Today, walking home from Crazy Mocha, I realized that I needed to check my mail, a task that often feels extraneous and arduous. I do not mean email here. As I gazed up at my front porch, I saw that my mailbox, my snail mail mailbox, was overflowing with junk mail to a point where the situation could no longer be ignored. Spam as it has existed through its email manifestations has also been called junk mail. There are filters and separate digital storage spaces that have developed to take care of this issue, to hide “junk” or “spam” from me, most of the time. However, I can’t escape the junk that goes to my snail mail “inbox.” Is snail mail an information technology? Is snail mail a medium? Is snail mail a genre or set of genres? It seems enabled by a variety of technologies and institutions, including print, the automobile, the plane, “The United States Postal Service” etc. Not to mention all of the various social, ideological, and historical developments which interacted with these technologies to form certain expectations about communication and the exchange of goods at both national and international scales. Somehow, along the way, junk mail became an inseparable component of mail in America, and this seems to have occurred before the widespread availability of personal computers.

So, despite the fact that “spam” or “junk” has a unique meaning in the digital age, I found myself wondering if this actually all starts with the computer.
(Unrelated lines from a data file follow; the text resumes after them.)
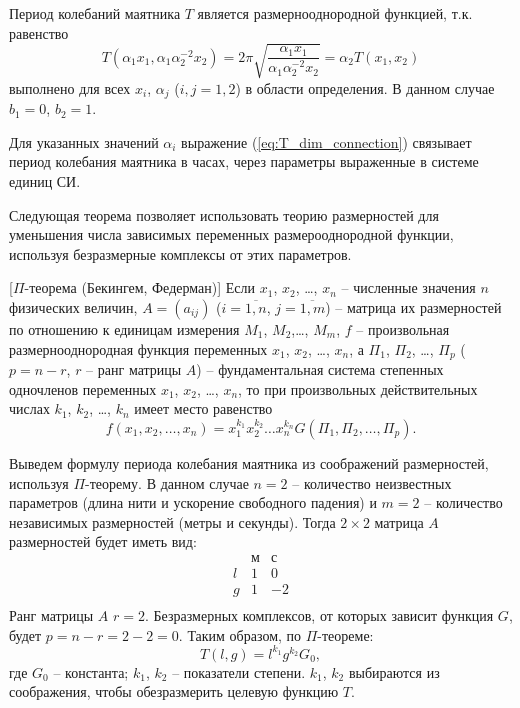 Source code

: \documentclass[a4paper, 14pt]{extarticle}
\begin{document}
Период колебаний маятника $T$ является размернооднородной функцией, т.к. равенство
\begin{equation}
\label{eq:T_dim_connection}
T(\alpha_1 x_1, \alpha_1 \alpha_2^{-2} x_2) = 2 \pi \sqrt{\frac{\alpha_1 x_1}{\alpha_1 \alpha_2^{-2} x_2}} = \alpha_2 T(x_1, x_2)
\end{equation}
выполнено для всех $x_i$, $\alpha_j$ ($i,j=1,2$) в области определения. В данном случае $b_1 = 0$, $b_2 = 1$. 

Для указанных значений $\alpha_i$ выражение (\ref{eq:T_dim_connection}) связывает период колебания маятника в часах, через параметры выраженные в системе единиц СИ.


Следующая теорема позволяет использовать теорию размерностей для уменьшения числа зависимых переменных размерооднородной функции, используя безразмерные комплексы от этих параметров.


\begin{theorems}{[$\Pi$-теорема (Бекингем, Федерман)]}
Если $x_1$, $x_2$, \ldots, $x_n$ -- численные значения $n$ физических величин, $A=(a_{ij})$ ($i=\overline{1,n}$, $j=\overline{1,m}$) -- матрица их размерностей по отношению к единицам измерения $M_1$, $M_2$,\ldots, $M_m$, $f$ -- произвольная размернооднородная функция переменных  $x_1$, $x_2$, \ldots, $x_n$, а $\Pi_1$, $\Pi_2$, \ldots, $\Pi_p$ ($p=n-r$, $r$ -- ранг матрицы $A$) -- фундаментальная система степенных одночленов переменных $x_1$, $x_2$, \ldots, $x_n$, то при произвольных действительных числах $k_1$, $k_2$, \ldots, $k_n$ имеет место равенство
\[
f(x_1, x_2, \ldots, x_n) = x_1^{k_1} x_2^{k_2} \ldots x_n^{k_n}
G(\Pi_1, \Pi_2, \ldots, \Pi_p).
\]
\end{theorems}

Выведем формулу периода колебания маятника из соображений размерностей, используя $\Pi$-теорему. В данном случае $n=2$ -- количество неизвестных параметров (длина нити и ускорение свободного падения) и $m=2$ -- количество независимых размерностей (метры и секунды). Тогда $2 \times 2$ матрица $A$ размерностей будет иметь вид:
\[
\begin{array}{c|c|c}
& \text{м} &  \text{с} \\
\hline
l & 1 & 0 \\
\hline
g & 1 & -2 \\
\end{array}
\]
Ранг матрицы $A$  $r=2$. Безразмерных комплексов, от которых зависит функция $G$, будет $p=n-r=2-2=0$. Таким образом, по $\Pi$-теореме:
\[
T(l,g) =  l^{k_1} g^{k_2} G_0,
\]
где $G_0$ -- константа; $k_1$, $k_2$ -- показатели степени.
$k_1$, $k_2$ выбираются из соображения, чтобы обезразмерить целевую функцию $T$. 
\end{document}
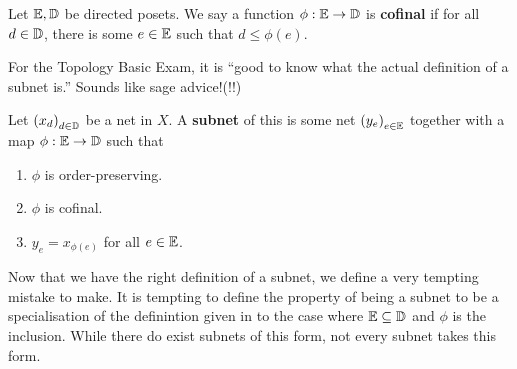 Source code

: \begin{boxdefinition}[Cofinality]
    Let $\mathbb{E}, \mathbb{D}$ be directed posets. We say a function $\phi : \mathbb{E} \to \mathbb{D}$ is \textbf{cofinal} if for all $d \in \mathbb{D}$, there is some $e \in \mathbb{E}$ such that $d \leq \phi(e)$.
\end{boxdefinition}

For the Topology Basic Exam, it is ``good to know what the actual definition of a subnet is.'' Sounds like sage advice!(!!)

\begin{boxdefinition}[Subnet]\label{Ch2:Def:Subnet}
    Let $\left( x_d \right)_{d \in \mathbb{D}}$ be a net in $X$. A \textbf{subnet} of this is some net $\left( y_e \right)_{e \in \mathbb{E}}$ together with a map $\phi : \mathbb{E} \to \mathbb{D}$ such that
    \begin{enumerate}
        \item $\phi$ is order-preserving.
        \item $\phi$ is cofinal.
        \item $y_e = x_{\phi(e)}$ for all $e \in \mathbb{E}$.
    \end{enumerate}
\end{boxdefinition}

Now that we have the right definition of a subnet, we define a very tempting mistake to make. It is tempting to define the property of being a subnet to be a specialisation of the definintion given in  to the case where $\mathbb{E} \subseteq \mathbb{D}$ and $\phi$ is the inclusion. While there do exist subnets of this form, not every subnet takes this form. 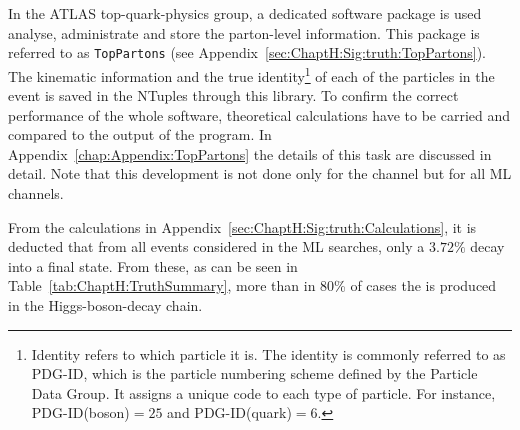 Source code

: In the ATLAS top-quark-physics group, a dedicated software package 
is used analyse, administrate and store the parton-level information. 
This package is referred to as \texttt{TopPartons} (see Appendix~\ref{sec:ChaptH:Sig:truth:TopPartons}). %
The kinematic information and the 
true identity\footnote{Identity refers to which particle it is.
 The identity is commonly referred to as PDG-ID, which is the particle 
 numbering scheme defined by the Particle Data Group. 
It assigns a unique code to each type of particle. 
For instance, PDG-ID(\PHiggs boson)$ = 25$ 
and PDG-ID(\Ptop quark)$ = 6$.} of each of the particles 
in the event is saved in the NTuples through this library. %
To confirm the correct performance of the whole software, 
theoretical calculations have to be carried and compared
to the output of the program.    
In Appendix~\ref{chap:Appendix:TopPartons} the details of this task are discussed
in detail. %
Note that this development is not done only
for the \dileptau channel but for all ML channels. 

From the calculations in Appendix~\ref{sec:ChaptH:Sig:truth:Calculations}, it
is deducted that from all \tHq events considered in the ML searches,
only a $3.72\%$ decay into a \dileptau final state. %
From these, as can be seen in Table~\ref{tab:ChaptH:TruthSummary}, 
more than in 80\% of cases the \tauhad is produced in
the Higgs-boson-decay chain. 

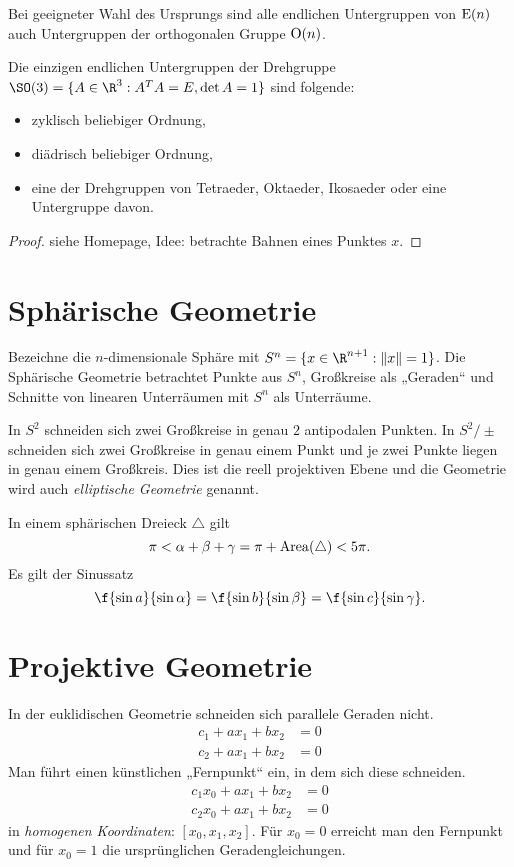 \begin{kor}
	Bei geeigneter Wahl des Ursprungs sind alle endlichen Untergruppen von $\operatorname{E}(n)$ auch Untergruppen der orthogonalen Gruppe $\operatorname{O}(n)$.
\end{kor}

\begin{st}
	Die einzigen endlichen Untergruppen der Drehgruppe $\SO (3) = \{ A \in \R^3 : A^TA = E, \det A = 1 \}$ sind folgende:
	\begin{itemize}
		\item
			zyklisch beliebiger Ordnung,
		\item
			diädrisch beliebiger Ordnung,
		\item
			eine der Drehgruppen von Tetraeder, Oktaeder, Ikosaeder oder eine Untergruppe davon.
	\end{itemize}
	\begin{proof}
		siehe Homepage, Idee: betrachte Bahnen eines Punktes $x$.
	\end{proof}
\end{st}


\section{Sphärische Geometrie}


Bezeichne die $n$-dimensionale Sphäre mit $S^n = \{ x \in \R^{n+1} : \|x\| = 1 \}$.
Die Sphärische Geometrie betrachtet Punkte aus $S^n$, Großkreise als „Geraden“ und Schnitte von linearen Unterräumen mit $S^n$ als Unterräume.

In $S^2$ schneiden sich zwei Großkreise in genau $2$ antipodalen Punkten.
In $S^2 / \pm$ schneiden sich zwei Großkreise in genau einem Punkt und je zwei Punkte liegen in genau einem Großkreis.
Dies ist die reell projektiven Ebene und die Geometrie wird auch \emph{elliptische Geometrie} genannt.

In einem sphärischen Dreieck $\triangle$ gilt
\[
	\pi
	< \alpha + \beta + \gamma
	= \pi + \operatorname{Area}(\triangle)
	< 5 \pi.
\]
Es gilt der Sinussatz
\[
	\f {\sin a}{\sin \alpha}
	= \f {\sin b}{\sin \beta}
	= \f {\sin c}{\sin \gamma}.
\]



\section{Projektive Geometrie}


In der euklidischen Geometrie schneiden sich parallele Geraden nicht.
\begin{align*}
	c_1 + ax_1 + bx_2 &= 0 \\
	c_2 + ax_1 + bx_2 &= 0
\end{align*}
Man führt einen künstlichen „Fernpunkt“ ein, in dem sich diese schneiden.
\begin{align*}
	c_1 x_0 + a x_1 + b x_2 &= 0 \\
	c_2 x_0 + a x_1 + b x_2 &= 0
\end{align*}
in \emph{homogenen Koordinaten}: $[x_0, x_1, x_2]$.
Für $x_0 = 0$ erreicht man den Fernpunkt und für $x_0 = 1$ die ursprünglichen Geradengleichungen.


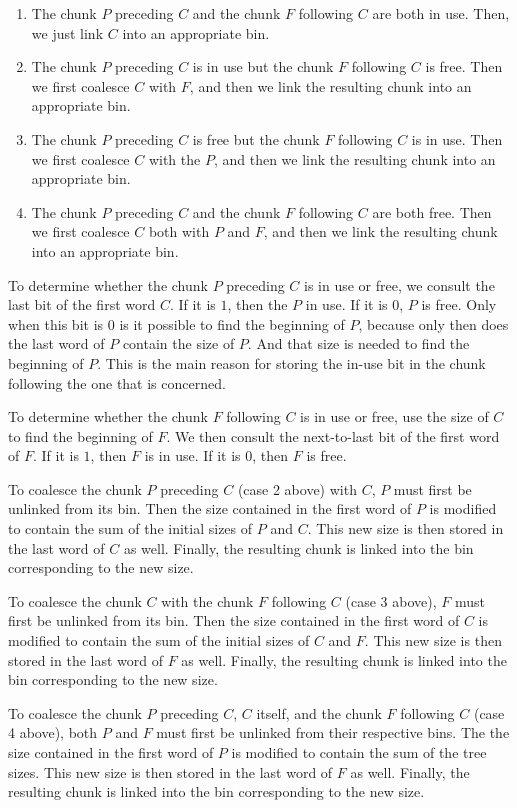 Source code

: \begin{enumerate}
\item The chunk $P$ preceding $C$ and the chunk $F$ following $C$
  are both in use.  Then, we just link $C$ into an appropriate
  bin.
\item The chunk $P$ preceding $C$ is in use but the chunk $F$
  following $C$ is free.  Then we first coalesce $C$ with $F$, and
  then we link the resulting chunk into an appropriate bin.
\item The chunk $P$ preceding $C$ is free but the chunk $F$ following
  $C$ is in use.  Then we first coalesce $C$ with the $P$, and then we
  link the resulting chunk into an appropriate bin.
\item The chunk $P$ preceding $C$ and the chunk $F$ following $C$ are
  both free.  Then we first coalesce $C$ both with $P$ and $F$, and
  then we link the resulting chunk into an appropriate bin.
\end{enumerate}

To determine whether the chunk $P$ preceding $C$ is in use or free, we
consult the last bit of the first word $C$.  If it is $1$, then the
$P$ in use.  If it is $0$, $P$ is free.  Only when this bit is $0$ is
it possible to find the beginning of $P$, because only then does the
last word of $P$ contain the size of $P$.  And that size is needed to
find the beginning of $P$.  This is the main reason for storing the
in-use bit in the chunk following the one that is concerned.

To determine whether the chunk $F$ following $C$ is in use or free,
use the size of $C$ to find the beginning of $F$.  We then consult the
next-to-last bit of the first word of $F$.  If it is $1$, then $F$ is
in use.  If it is $0$, then $F$ is free.

To coalesce the chunk $P$ preceding $C$ (case 2 above) with $C$, $P$
must first be unlinked from its bin.  Then the size contained in the
first word of $P$ is modified to contain the sum of the initial sizes
of $P$ and $C$.  This new size is then stored in the last word of $C$
as well.  Finally, the resulting chunk is linked into the bin
corresponding to the new size.

To coalesce the chunk $C$ with the chunk $F$ following $C$ (case 3
above), $F$ must first be unlinked from its bin.  Then the size
contained in the first word of $C$ is modified to contain the sum of
the initial sizes of $C$ and $F$.  This new size is then stored in the
last word of $F$ as well.  Finally, the resulting chunk is linked into
the bin corresponding to the new size.

To coalesce the chunk $P$ preceding $C$, $C$ itself, and the chunk $F$
following $C$ (case 4 above), both $P$ and $F$ must first be unlinked
from their respective bins.  The the size contained in the first word
of $P$ is modified to contain the sum of the tree sizes.  This new
size is then stored in the last word of $F$ as well.  Finally, the
resulting chunk is linked into the bin corresponding to the new size.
Brunton traces the evolution of spam through different stages in the history of the computer, but could we go back farther? Is “spam” made possible just because of some unique technology of the computer and the unique way people interact with and form communities online? Certainly, the volume of spam’s presence is heightened through the computer; some of the functional capabilities lead to new “genres” of junk, which became divorced from the concept of mail. “Clicking” on spam can lead to far worse results than reading through a letter from a credit card company. Or, at the very least, the turn-around is much faster, and some computer users seem less aware of the dangers and pitfalls within the new context. I am wondering if isolating spam within its most recent, digital manifestations, which are starting to evolve away from the concept of mail, is necessarily the only or most productive way to talk about this form of unwanted writing. Or, does the idea of “junk” and its ties to financial duping actually have a history that stretches back across a much longer historical continuum and acts through and with a variety of technologies?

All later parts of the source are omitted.